LocalAssetDemoActivity
Demonstrates loading a bundled model asset and running inference using LLMEdge.
Key patterns:
val modelPath = copyAssetIfNeeded("YourModel.gguf")
val edge = LLMEdge.create(context, lifecycleScope)
// Run inference through the text client
val response = edge.text.generate(
prompt = "Say 'hello from llmedge'.",
model = ModelSpec.localFile(modelPath),
)
ChatSession pattern
Use this pattern when your app owns a chat UI and you want bounded, Kotlin-managed transcript replay instead of relying on unbounded native chat history:
val edge = LLMEdge.create(context, lifecycleScope)
val session =
edge.text.session(
model = ModelSpec.localFile(modelPath),
memory = ConversationWindow(maxTurns = 6, maxTokens = 4096, stripThinkTags = true),
systemPrompt = "You are a concise assistant.",
)
session.prepare()
// Blocking reply
val reply = session.reply("Explain why context windows fill up.")
// Streaming reply
session.stream("Now summarize that in 3 bullets.").collect { event ->
if (event is TextStreamEvent.Chunk) {
appendToChatUi(event.value)
}
}
Why use it:
- Keeps the full transcript in Kotlin memory
- Replays only the active sliding window back into the model
- Strips older
<think>...</think>traces before replay when enabled - Works well for reasoning-enabled models that would otherwise exhaust the native context quickly
ImageToTextActivity
Demonstrates camera integration and OCR text extraction using LLMEdge.
Key features:
- Camera permission handling
- High-resolution image capture
- ML Kit OCR integration via
edge.vision
Code snippet:
// Process image
val bitmap = ImageUtils.fileToBitmap(file)
ivPreview.setImageBitmap(bitmap)
val edge = LLMEdge.create(context, lifecycleScope)
// Extract text
val text = edge.vision.extractText(bitmap)
tvResult.text = text.ifEmpty { "(no text detected)" }
HuggingFaceDemoActivity
Shows how to download models from Hugging Face Hub and run inference using LLMEdge.
Key features:
- Model download with progress callback
- Heap-aware parameter selection
- Thinking mode configuration
Code snippet:
val edge = LLMEdge.create(context, lifecycleScope)
// 1. Download with progress
edge.models.prefetch(
ModelSpec.huggingFace(
repoId = "unsloth/Qwen3-0.6B-GGUF",
filename = "Qwen3-0.6B-Q4_K_M.gguf",
)
)
// 2. Generate text (model is now cached)

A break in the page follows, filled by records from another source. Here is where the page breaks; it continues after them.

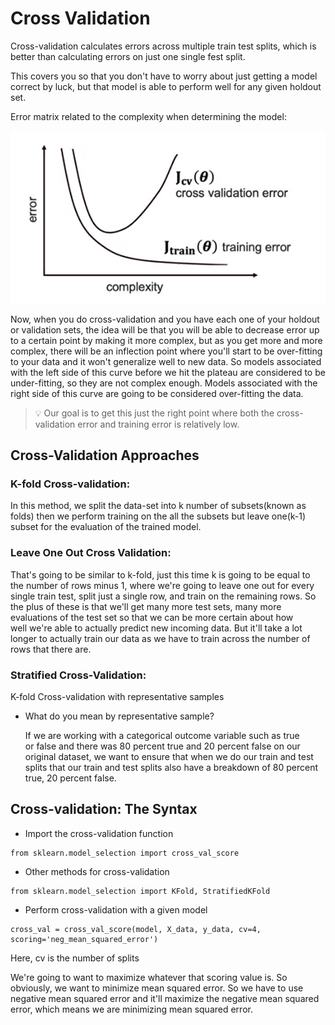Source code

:# Cross Validation

Cross-validation calculates errors across multiple train test splits, which is better than calculating errors on just one single fest split.

This covers you so that you don't have to worry about just getting a model correct by luck, but that model is able to perform well for any given holdout set.

Error matrix related to the complexity when determining the model:

![error.png](images/error.png)

Now, when you do cross-validation and you have each one of your holdout or validation sets, the idea will be that you will be able to decrease error up to a certain point by making it more complex, but as you get more and more complex, there will be an inflection point where you'll start to be over-fitting to your data and it won't generalize well to new data. So models associated with the left side of this curve before we hit the plateau are considered to be under-fitting, so they are not complex enough. Models associated with the right side of this curve are going to be considered over-fitting the data.

> 💡 Our goal is to get this just the right point where both the cross-validation error and training error is relatively low.

## Cross-Validation Approaches

### K-fold Cross-validation:

In this method, we split the data-set into k number of subsets(known as folds) then we perform training on the all the subsets but leave one(k-1) subset for the evaluation of the trained model.

### Leave One Out Cross Validation:

That's going to be similar to k-fold, just this time k is going to be equal to the number of rows minus 1, where we're going to leave one out for every single train test, split just a single row, and train on the remaining rows. So the plus of these is that we'll get many more test sets, many more evaluations of the test set so that we can be more certain about how well we're able to actually predict new incoming data. But it'll take a lot longer to actually train our data as we have to train across the number of rows that there are.

### Stratified Cross-Validation:

K-fold Cross-validation with representative samples

- What do you mean by representative sample?
    
    If we are working with a categorical outcome variable such as true or false and there was 80 percent true and 20 percent false on our original dataset, we want to ensure that when we do our train and test splits that our train and test splits also have a breakdown of 80 percent true, 20 percent false.

## Cross-validation: The Syntax

- Import the cross-validation function

```
from sklearn.model_selection import cross_val_score
```

- Other methods for cross-validation

```
from sklearn.model_selection import KFold, StratifiedKFold
```

- Perform cross-validation with a given model

```
cross_val = cross_val_score(model, X_data, y_data, cv=4, scoring='neg_mean_squared_error')
```

Here, cv is the number of splits

We're going to want to maximize whatever that scoring value is. So obviously, we want to minimize mean squared error. So we have to use negative mean squared error and it'll maximize the negative mean squared error, which means we are minimizing mean squared error.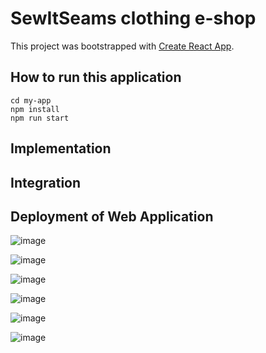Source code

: # SewItSeams clothing e-shop

This project was bootstrapped with [Create React App](https://github.com/facebook/create-react-app).



## How to run this application 

```
cd my-app
npm install
npm run start
```

## Implementation

## Integration

## Deployment of Web Application

![image](https://github.com/adityashah6/ReactWebapp/assets/60235219/83a34adf-90e7-4175-b114-574db0d4587b)

![image](https://github.com/adityashah6/ReactWebapp/assets/60235219/61cf034b-40ac-4494-869f-e2db1bb38360)

![image](https://github.com/adityashah6/ReactWebapp/assets/60235219/930c2cfa-fb49-4b07-9b4a-3dc86ebc37c9)

![image](https://github.com/adityashah6/ReactWebapp/assets/60235219/58fab8d3-249b-4947-a9e0-ffe644377bce)

![image](https://github.com/adityashah6/ReactWebapp/assets/60235219/c737b361-e213-4d54-aecc-82601b46feae)

![image](https://github.com/adityashah6/ReactWebapp/assets/60235219/b6908a1b-2906-4931-97fc-f2627fddaf5d)
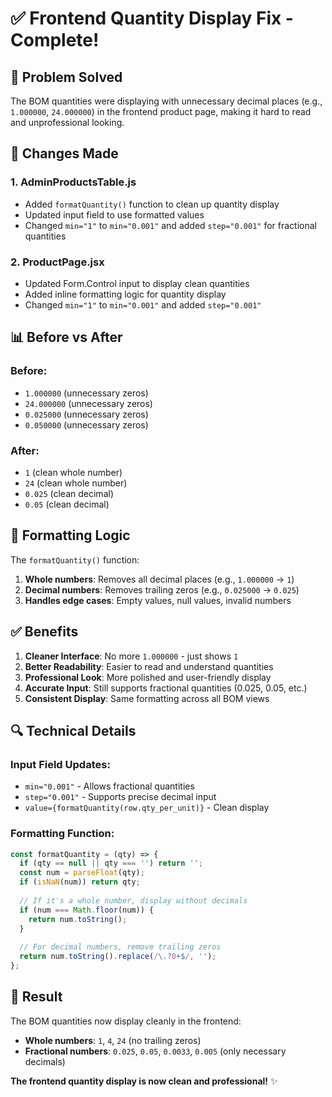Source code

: # ✅ Frontend Quantity Display Fix - Complete!

## 🎯 Problem Solved
The BOM quantities were displaying with unnecessary decimal places (e.g., `1.000000`, `24.000000`) in the frontend product page, making it hard to read and unprofessional looking.

## 🔧 Changes Made

### **1. AdminProductsTable.js**
- Added `formatQuantity()` function to clean up quantity display
- Updated input field to use formatted values
- Changed `min="1"` to `min="0.001"` and added `step="0.001"` for fractional quantities

### **2. ProductPage.jsx** 
- Updated Form.Control input to display clean quantities
- Added inline formatting logic for quantity display
- Changed `min="1"` to `min="0.001"` and added `step="0.001"`

## 📊 Before vs After

### **Before:**
- `1.000000` (unnecessary zeros)
- `24.000000` (unnecessary zeros)
- `0.025000` (unnecessary zeros)
- `0.050000` (unnecessary zeros)

### **After:**
- `1` (clean whole number)
- `24` (clean whole number)  
- `0.025` (clean decimal)
- `0.05` (clean decimal)

## 🎯 Formatting Logic

The `formatQuantity()` function:
1. **Whole numbers**: Removes all decimal places (e.g., `1.000000` → `1`)
2. **Decimal numbers**: Removes trailing zeros (e.g., `0.025000` → `0.025`)
3. **Handles edge cases**: Empty values, null values, invalid numbers

## ✅ Benefits

1. **Cleaner Interface**: No more `1.000000` - just shows `1`
2. **Better Readability**: Easier to read and understand quantities
3. **Professional Look**: More polished and user-friendly display
4. **Accurate Input**: Still supports fractional quantities (0.025, 0.05, etc.)
5. **Consistent Display**: Same formatting across all BOM views

## 🔍 Technical Details

### **Input Field Updates:**
- `min="0.001"` - Allows fractional quantities
- `step="0.001"` - Supports precise decimal input
- `value={formatQuantity(row.qty_per_unit)}` - Clean display

### **Formatting Function:**
```javascript
const formatQuantity = (qty) => {
  if (qty == null || qty === '') return '';
  const num = parseFloat(qty);
  if (isNaN(num)) return qty;
  
  // If it's a whole number, display without decimals
  if (num === Math.floor(num)) {
    return num.toString();
  }
  
  // For decimal numbers, remove trailing zeros
  return num.toString().replace(/\.?0+$/, '');
};
```

## 🎉 Result

The BOM quantities now display cleanly in the frontend:
- **Whole numbers**: `1`, `4`, `24` (no trailing zeros)
- **Fractional numbers**: `0.025`, `0.05`, `0.0033`, `0.005` (only necessary decimals)

**The frontend quantity display is now clean and professional!** ✨
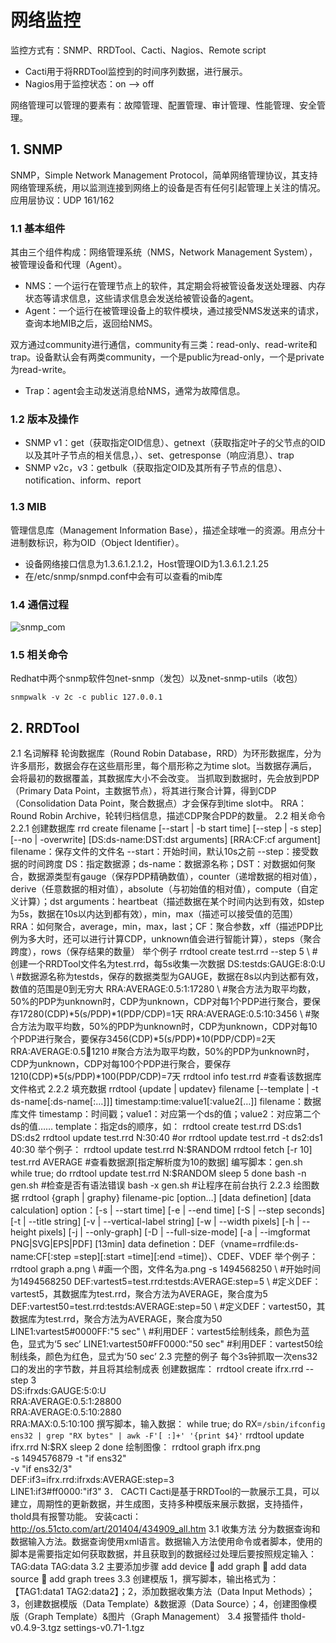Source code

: # 网络监控
监控方式有：SNMP、RRDTool、Cacti、Nagios、Remote script
* Cacti用于将RRDTool监控到的时间序列数据，进行展示。
* Nagios用于监控状态：on --> off

网络管理可以管理的要素有：故障管理、配置管理、审计管理、性能管理、安全管理。
## 1. SNMP
SNMP，Simple Network Management Protocol，简单网络管理协议，其支持网络管理系统，用以监测连接到网络上的设备是否有任何引起管理上关注的情况。应用层协议：UDP 161/162
### 1.1 基本组件
其由三个组件构成：网络管理系统（NMS，Network Management System），被管理设备和代理（Agent）。
- NMS：一个运行在管理节点上的软件，其定期会将被管设备发送处理器、内存状态等请求信息，这些请求信息会发送给被管设备的agent。
- Agent：一个运行在被管理设备上的软件模块，通过接受NMS发送来的请求，查询本地MIB之后，返回给NMS。

双方通过community进行通信，community有三类：read-only、read-write和trap。设备默认会有两类community，一个是public为read-only，一个是private为read-write。
- Trap：agent会主动发送消息给NMS，通常为故障信息。
### 1.2 版本及操作
* SNMP v1：get（获取指定OID信息）、getnext（获取指定叶子的父节点的OID以及其叶子节点的相关信息，）、set、getresponse（响应消息）、trap
* SNMP v2c，v3：getbulk（获取指定OID及其所有子节点的信息）、notification、inform、report
### 1.3 MIB
管理信息库（Management Information Base），描述全球唯一的资源。用点分十进制数标识，称为OID（Object Identifier）。
* 设备网络接口信息为1.3.6.1.2.1.2，Host管理OID为1.3.6.1.2.1.25
* 在/etc/snmp/snmpd.conf中会有可以查看的mib库
### 1.4 通信过程
![snmp_com](http://z.cn/ "snmp_com")
### 1.5 相关命令
Redhat中两个snmp软件包net-snmp（发包）以及net-snmp-utils（收包）
```
snmpwalk -v 2c -c public 127.0.0.1
```
## 2. RRDTool
2.1 名词解释
轮询数据库（Round Robin Database，RRD）为环形数据库，分为许多扇形，数据会存在这些扇形里，每个扇形称之为time slot。当数据存满后，会将最初的数据覆盖，其数据库大小不会改变。
当抓取到数据时，先会放到PDP（Primary Data Point，主数据节点），将其进行聚合计算，得到CDP（Consolidation Data Point，聚合数据点）才会保存到time slot中。
RRA：Round Robin Archive，轮转归档信息，描述CDP聚合PDP的数量。
2.2 相关命令
2.2.1   创建数据库
rrd create filename [--start | -b start time] [--step | -s step] [--no | -overwrite] [DS:ds-name:DST:dst arguments] [RRA:CF:cf argument]
filename：保存文件的文件名
--start：开始时间，默认10s之前
--step：接受数据的时间跨度
DS：指定数据源；ds-name：数据源名称；DST：对数据如何聚合，数据源类型有gauge（保存PDP精确数值），counter（递增数据的相对值），derive（任意数据的相对值），absolute（与初始值的相对值），compute（自定义计算）；dst arguments：heartbeat（描述数据在某个时间内达到有效，如step为5s，数据在10s以内达到都有效），min，max（描述可以接受值的范围）
RRA：如何聚合，average，min，max，last；CF：聚合参数，xff（描述PDP比例为多大时，还可以进行计算CDP，unknown值会进行智能计算），steps（聚合跨度），rows（保存结果的数量）
举个例子
rrdtool create test.rrd --step 5 \  #创建一个RRDTool文件名为test.rrd，每5s收集一次数据
DS:testds:GAUGE:8:0:U \         #数据源名称为testds，保存的数据类型为GAUGE，数据在8s以内到达都有效，数值的范围是0到无穷大
RRA:AVERAGE:0.5:1:17280 \   #聚合方法为取平均数，50%的PDP为unknown时，CDP为unknown，CDP对每1个PDP进行聚合，要保存17280(CDP)*5(s/PDP)*1(PDP/CDP)=1天
RRA:AVERAGE:0.5:10:3456 \   #聚合方法为取平均数，50%的PDP为unknown时，CDP为unknown，CDP对每10个PDP进行聚合，要保存3456(CDP)*5(s/PDP)*10(PDP/CDP)=2天
RRA:AVERAGE:0.5:100:1210    #聚合方法为取平均数，50%的PDP为unknown时，CDP为unknown，CDP对每100个PDP进行聚合，要保存1210(CDP)*5(s/PDP)*100(PDP/CDP)=7天
rrdtool info test.rrd   #查看该数据库文件格式
2.2.2   填充数据
rrdtool {update | updatev} filename [--template | -t ds-name[:ds-name[:…]]] timestamp:time:value1[:value2[…]]
filename：数据库文件
timestamp：时间戳；value1：对应第一个ds的值；value2：对应第二个ds的值……
template：指定ds的顺序，如：
rrdtool create test.rrd DS:ds1 DS:ds2
rrdtool update test.rrd N:30:40     #or rrdtool update test.rrd -t ds2:ds1 40:30
举个例子：
rrdtool update test.rrd N:$RANDOM
rrdtool fetch [-r 10] test.rrd AVERAGE      #查看数据源[指定解析度为10的数据]
编写脚本：gen.sh
while true; do
  rrdtool update test.rrd N:$RANDOM
  sleep 5
done
bash -n gen.sh      #检查是否有语法错误
bash -x gen.sh      #让程序在前台执行
2.2.3   绘图数据
rrdtool {graph | graphy} filename-pic [option…] [data definetion] [data calculation]
option：[-s | --start time] [-e | --end time] [-S | --step seconds] [-t | --title string] [-v | --vertical-label string] [-w | --width pixels] [-h | --height pixels] [-j | --only-graph] [-D | --full-size-mode] [-a | --imgformat PNG|SVG|EPS|PDF] [13min]
data definetion：DEF（vname=rrdfile:ds-name:CF[:step =step][:start =time][:end =time]）、CDEF、VDEF
举个例子：
rrdtool graph a.png \   #画一个图，文件名为a.png
-s 1494568250 \     #开始时间为1494568250
DEF:vartest5=test.rrd:testds:AVERAGE:step=5 \   #定义DEF：vartest5，其数据库为test.rrd，聚合方法为AVERAGE，聚合度为5
DEF:vartest50=test.rrd:testds:AVERAGE:step=50 \     #定义DEF：vartest50，其数据库为test.rrd，聚合方法为AVERAGE，聚合度为50
LINE1:vartest5#0000FF:"5 sec" \     #利用DEF：vartest5绘制线条，颜色为蓝色，显式为‘5 sec’
LINE1:vartest50#FF0000:"50 sec"     #利用DEF：vartest50绘制线条，颜色为红色，显式为‘50 sec’
2.3 完整的例子
每个3s钟抓取一次ens32口的发出的字节数，并且将其绘制成表
创建数据库：
rrdtool create ifrx.rrd --step 3 \
DS:ifrxds:GAUGE:5:0:U \
RRA:AVERAGE:0.5:1:28800 \
RRA:AVERAGE:0.5:10:2880 \
RRA:MAX:0.5:10:100
撰写脚本，输入数据：
while true; do
  RX=`/sbin/ifconfig ens32 | grep "RX bytes" | awk -F'[ :]+' '{print $4}'`
  rrdtool update ifrx.rrd N:$RX
  sleep 2
done
绘制图像：
rrdtool graph ifrx.png \
-s 1494576879 -t "if ens32" \
-v "if ens32/3" \
DEF:if3=ifrx.rrd:ifrxds:AVERAGE:step=3 \
LINE1:if3#ff0000:"if3"
3．  CACTI
Cacti是基于RRDTool的一款展示工具，可以建立，周期性的更新数据，并生成图，支持多种模版来展示数据，支持插件，thold具有报警功能。
安装cacti：http://os.51cto.com/art/201404/434909_all.htm
3.1 收集方法
分为数据查询和数据输入方法。数据查询使用xml语言。数据输入方法使用命令或者脚本，使用的脚本是需要指定如何获取数据，并且获取到的数据经过处理后要按照规定输入：TAG:data TAG:data
3.2 主要添加步骤
add device  add graph  add data source  add graph trees
3.3 创建模版
1，撰写脚本，输出格式为：【TAG1:data1 TAG2:data2】；2，添加数据收集方法（Data Input Methods）；3，创建数据模版（Data Template）&数据源（Data Source）；4，创建图像模版（Graph Template）&图片（Graph Management）
3.4 报警插件
thold-v0.4.9-3.tgz    settings-v0.71-1.tgz







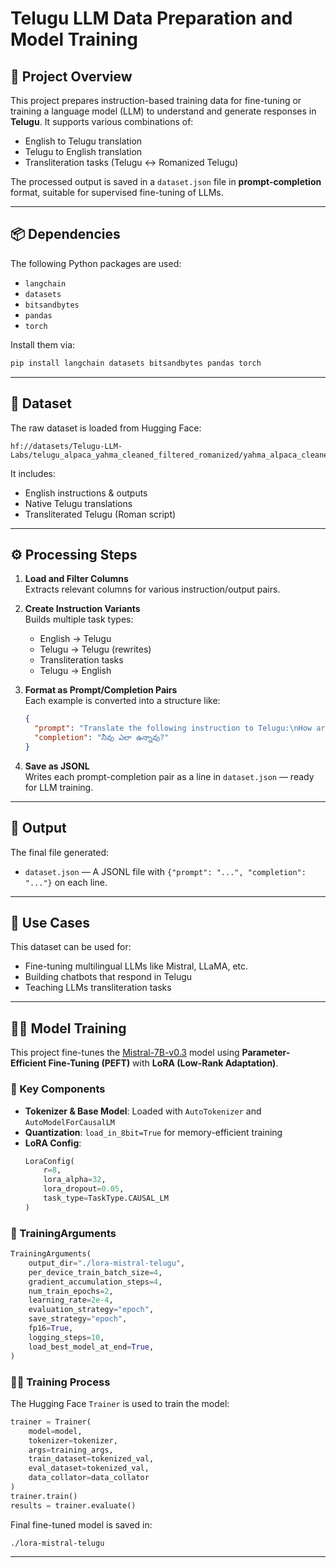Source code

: 
# Telugu LLM Data Preparation and Model Training

## 🧠 Project Overview

This project prepares instruction-based training data for fine-tuning or training a language model (LLM) to understand and generate responses in **Telugu**. It supports various combinations of:
- English to Telugu translation
- Telugu to English translation
- Transliteration tasks (Telugu <-> Romanized Telugu)

The processed output is saved in a `dataset.json` file in **prompt-completion** format, suitable for supervised fine-tuning of LLMs.

---

## 📦 Dependencies

The following Python packages are used:
- `langchain`
- `datasets`
- `bitsandbytes`
- `pandas`
- `torch`

Install them via:
```bash
pip install langchain datasets bitsandbytes pandas torch
```

---

## 🧾 Dataset

The raw dataset is loaded from Hugging Face:
```
hf://datasets/Telugu-LLM-Labs/telugu_alpaca_yahma_cleaned_filtered_romanized/yahma_alpaca_cleaned_telugu_filtered_and_romanized.csv
```

It includes:
- English instructions & outputs
- Native Telugu translations
- Transliterated Telugu (Roman script)

---

## ⚙️ Processing Steps

1. **Load and Filter Columns**  
   Extracts relevant columns for various instruction/output pairs.

2. **Create Instruction Variants**  
   Builds multiple task types:
   - English → Telugu
   - Telugu → Telugu (rewrites)
   - Transliteration tasks
   - Telugu → English

3. **Format as Prompt/Completion Pairs**  
   Each example is converted into a structure like:
   ```json
   {
     "prompt": "Translate the following instruction to Telugu:\nHow are you?",
     "completion": "నీవు ఎలా ఉన్నావు?"
   }
   ```

4. **Save as JSONL**  
   Writes each prompt-completion pair as a line in `dataset.json` — ready for LLM training.

---

## 📁 Output

The final file generated:
- `dataset.json` — A JSONL file with `{"prompt": "...", "completion": "..."}` on each line.

---

## 🚀 Use Cases

This dataset can be used for:
- Fine-tuning multilingual LLMs like Mistral, LLaMA, etc.
- Building chatbots that respond in Telugu
- Teaching LLMs transliteration tasks

---

## 🏋️‍♂️ Model Training

This project fine-tunes the [Mistral-7B-v0.3](https://huggingface.co/mistralai/Mistral-7B-v0.3) model using **Parameter-Efficient Fine-Tuning (PEFT)** with **LoRA (Low-Rank Adaptation)**.

### 🔧 Key Components

- **Tokenizer & Base Model**: Loaded with `AutoTokenizer` and `AutoModelForCausalLM`
- **Quantization**: `load_in_8bit=True` for memory-efficient training
- **LoRA Config**:
  ```python
  LoraConfig(
      r=8,
      lora_alpha=32,
      lora_dropout=0.05,
      task_type=TaskType.CAUSAL_LM
  )
  ```

### 🧪 TrainingArguments

```python
TrainingArguments(
    output_dir="./lora-mistral-telugu",
    per_device_train_batch_size=4,
    gradient_accumulation_steps=4,
    num_train_epochs=2,
    learning_rate=2e-4,
    evaluation_strategy="epoch",
    save_strategy="epoch",
    fp16=True,
    logging_steps=10,
    load_best_model_at_end=True,
)
```

### 🧑‍🏫 Training Process

The Hugging Face `Trainer` is used to train the model:
```python
trainer = Trainer(
    model=model,
    tokenizer=tokenizer,
    args=training_args,
    train_dataset=tokenized_val,
    eval_dataset=tokenized_val,
    data_collator=data_collator
)
trainer.train()
results = trainer.evaluate()
```

Final fine-tuned model is saved in:
```
./lora-mistral-telugu
```

---

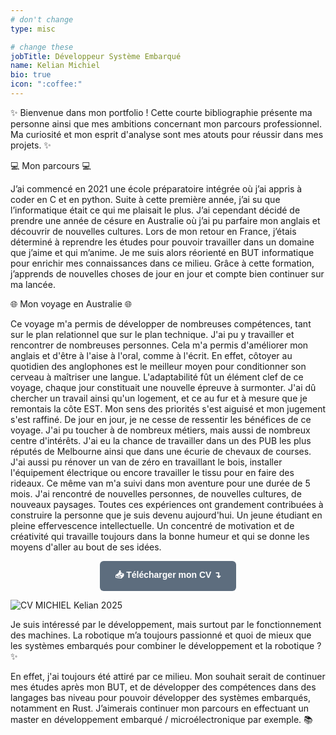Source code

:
 ```yaml
---
# don't change
type: misc

# change these
jobTitle: Développeur Système Embarqué
name: Kelian Michiel
bio: true
icon: ":coffee:"
---
```


✨ Bienvenue dans mon portfolio ! Cette courte bibliographie présente ma personne ainsi que mes ambitions concernant mon parcours professionnel. Ma curiosité et mon esprit d'analyse sont mes atouts pour réussir dans mes projets. ✨

💻 Mon parcours 💻

J’ai commencé en 2021 une école préparatoire intégrée où j’ai appris à coder en C et en python. Suite à cette première année, j’ai su que l’informatique était ce qui me plaisait le plus. J’ai cependant décidé de prendre une année de césure en Australie où j’ai pu parfaire mon anglais et découvrir de nouvelles cultures. Lors de mon retour en France, j’étais déterminé à reprendre les études pour pouvoir travailler dans un domaine que j’aime et qui m’anime. Je me suis alors réorienté en BUT informatique pour enrichir mes connaissances dans ce milieu. Grâce à cette formation, j’apprends de nouvelles choses de jour en jour et compte bien continuer sur ma lancée.

🌐 Mon voyage en Australie 🌐

Ce voyage m'a permis de développer de nombreuses compétences, tant sur le plan relationnel que sur le plan technique. J'ai pu y travailler et rencontrer de nombreuses personnes. Cela m'a permis d'améliorer mon anglais et d'être à l'aise à l'oral, comme à l'écrit. En effet, côtoyer au quotidien des anglophones est le meilleur moyen pour conditionner son cerveau à maîtriser une langue. L'adaptabilité fût un élément clef de ce voyage, chaque jour constituait une nouvelle épreuve à surmonter. J'ai dû chercher un travail ainsi qu'un logement, et ce au fur et à mesure que je remontais la côte EST. Mon sens des priorités s'est aiguisé et mon jugement s'est raffiné. De jour en jour, je ne cesse de ressentir les bénéfices de ce voyage. J'ai pu toucher à de nombreux métiers, mais aussi de nombreux centre d'intérêts. J'ai eu la chance de travailler dans un des PUB les plus réputés de Melbourne ainsi que dans une écurie de chevaux de courses. J'ai aussi pu rénover un van de zéro en travaillant le bois, installer l'équipement électrique ou encore travailler le tissu pour en faire des rideaux. Ce même van m'a suivi dans mon aventure pour une durée de 5 mois. J'ai rencontré de nouvelles personnes, de nouvelles cultures, de nouveaux paysages. Toutes ces expériences ont grandement contribuées à construire la personne que je suis devenu aujourd'hui. Un jeune étudiant en pleine effervescence intellectuelle. Un concentré de motivation et de créativité qui travaille toujours dans la bonne humeur et qui se donne les moyens d'aller au bout de ses idées.

<center>
<a href="../cv/CV_MICHIEL_2025.pdf" download style="
  display: inline-block;
  padding: 12px 24px;
  background-color: #5d6d7e;
  color: white;
  text-decoration: none;
  border-radius: 6px;
  font-weight: bold;
  font-family: sans-serif;
">
  📥 Télécharger mon CV ↴
</a>
</center>

![CV MICHIEL Kelian 2025](../cv/CV_MICHIEL_2025.png)

Je suis intéressé par le développement, mais surtout par le fonctionnement des machines. La robotique m’a toujours passionné et quoi de mieux que les systèmes embarqués pour combiner le développement et la robotique ? ✨

En effet, j'ai toujours été attiré par ce milieu. Mon souhait serait de continuer mes études après mon BUT, et de développer des compétences dans des langages bas niveau pour pouvoir développer des systèmes embarqués, notamment en Rust. J’aimerais continuer mon parcours en effectuant un master en développement embarqué / microélectronique par exemple. 📚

val response = edge.text.generate(
prompt = "List two quick facts about running GGUF models on Android.",
model = ModelSpec.huggingFace(
repoId = "unsloth/Qwen3-0.6B-GGUF",
filename = "Qwen3-0.6B-Q4_K_M.gguf",
),
params = SmolLM.InferenceParams(thinkingMode = SmolLM.ThinkingMode.DISABLED),
)
RagActivity
Complete RAG (Retrieval-Augmented Generation) pipeline with PDF indexing and Q&A.
Key features:
- PDF document picker with persistent permissions
- Sentence embeddings (ONNX Runtime)
- Vector store with cosine similarity search
- Context-aware answer generation
Full workflow:
val edge = LLMEdge.create(context, lifecycleScope)
val rag = edge.rag.createSession()
rag.init()
// 1. Index a PDF document
val count = rag.indexPdf(pdfUri)
Log.d("RAG", "Indexed $count chunks")
// 2. Ask questions
val answer = rag.ask("What are the key points?", topK = 5)
Important notes:
- Scanned PDFs require OCR before indexing (PDFBox extracts text-based only)
- Embedding model must be in
assets/directory - Vector store persists to JSON in app files directory
- Adjust chunk size/overlap based on document type
StableDiffusionActivity
Demonstrates on-device image generation using LLMEdge.
Key patterns:
val edge = LLMEdge.create(context, lifecycleScope)
// Generate image
val bitmap = edge.image.generate(
ImageGenerationRequest(
prompt = "a cute cat",
width = 256, // Start small on mobile
height = 256,
steps = 20,
cfgScale = 7.0f
),
)
// Display result
imageView.setImageBitmap(bitmap)
Important notes:
- Start with 128×128 or 256x256 on devices with <4GB RAM
edge.imageautomatically enables CPU offloading if memory is tight- Generating images is memory-intensive; close other apps for best results
VideoGenerationActivity
Demonstrates on-device text-to-video generation using Wan 2.1.
Key patterns:
val edge = LLMEdge.create(context, lifecycleScope)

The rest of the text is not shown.